EXERCISE DATA.
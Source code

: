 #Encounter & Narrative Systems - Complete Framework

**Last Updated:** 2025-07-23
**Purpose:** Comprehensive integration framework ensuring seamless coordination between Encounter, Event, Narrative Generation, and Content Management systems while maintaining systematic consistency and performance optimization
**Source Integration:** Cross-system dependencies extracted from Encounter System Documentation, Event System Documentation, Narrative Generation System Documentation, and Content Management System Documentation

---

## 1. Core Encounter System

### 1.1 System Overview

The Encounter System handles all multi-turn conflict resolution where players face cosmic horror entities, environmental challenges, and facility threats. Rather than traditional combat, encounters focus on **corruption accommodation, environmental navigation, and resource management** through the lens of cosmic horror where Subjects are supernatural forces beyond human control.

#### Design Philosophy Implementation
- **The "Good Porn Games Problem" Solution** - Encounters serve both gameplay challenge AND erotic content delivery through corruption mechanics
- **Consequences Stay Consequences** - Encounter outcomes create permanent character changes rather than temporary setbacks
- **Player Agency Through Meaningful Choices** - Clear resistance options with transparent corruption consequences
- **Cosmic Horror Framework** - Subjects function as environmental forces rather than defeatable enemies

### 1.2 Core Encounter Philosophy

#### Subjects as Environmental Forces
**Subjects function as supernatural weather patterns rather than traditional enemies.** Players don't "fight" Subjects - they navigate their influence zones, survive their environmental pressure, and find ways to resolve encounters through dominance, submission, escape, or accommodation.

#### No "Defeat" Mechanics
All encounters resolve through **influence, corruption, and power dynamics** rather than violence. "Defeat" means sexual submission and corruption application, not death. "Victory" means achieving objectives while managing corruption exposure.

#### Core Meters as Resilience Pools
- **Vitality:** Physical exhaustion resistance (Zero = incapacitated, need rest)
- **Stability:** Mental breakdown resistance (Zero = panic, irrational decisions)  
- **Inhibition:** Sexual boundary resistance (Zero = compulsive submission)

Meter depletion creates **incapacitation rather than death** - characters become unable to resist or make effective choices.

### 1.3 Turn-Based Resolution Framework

ASSIGNMENT.
Pull every line containing the word "Zero" out of the listing.

PROBLEM SOLUTION.
- **Vitality:** Physical exhaustion resistance (Zero = incapacitated, need rest)
- **Stability:** Mental breakdown resistance (Zero = panic, irrational decisions)  
- **Inhibition:** Sexual boundary resistance (Zero = compulsive submission)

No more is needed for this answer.